--- Data shown Enclosed Below ---

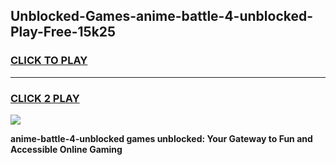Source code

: 
## Unblocked-Games-anime-battle-4-unblocked-Play-Free-15k25
<h3>
<a href="https://premium76.site?title=anime-battle-4-unblocked&ref=18A1">CLICK TO PLAY</a></h3>
<hr>

<h3>
<a href="https://premium76.site?title=anime-battle-4-unblocked&ref=18A1">CLICK 2 PLAY</a>
  
</h3>

<a href="https://premium76.site?title=anime-battle-4-unblocked&ref=18A1"><img src="https://clearcache.store/games.png"></a>


**anime-battle-4-unblocked games unblocked: Your Gateway to Fun and Accessible Online Gaming**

--- End of Enclosed Data shown ---

Exercise description: Return all the material exactly, pictures excluded.

Output:
Source code

: 
## Unblocked-Games-anime-battle-4-unblocked-Play-Free-15k25
<h3>
<a href="https://premium76.site?title=anime-battle-4-unblocked&ref=18A1">CLICK TO PLAY</a></h3>
<hr>

<h3>
<a href="https://premium76.site?title=anime-battle-4-unblocked&ref=18A1">CLICK 2 PLAY</a>
  
</h3>

<a href="https://premium76.site?title=anime-battle-4-unblocked&ref=18A1"><img src="https://clearcache.store/games.png"></a>


**anime-battle-4-unblocked games unblocked: Your Gateway to Fun and Accessible Online Gaming**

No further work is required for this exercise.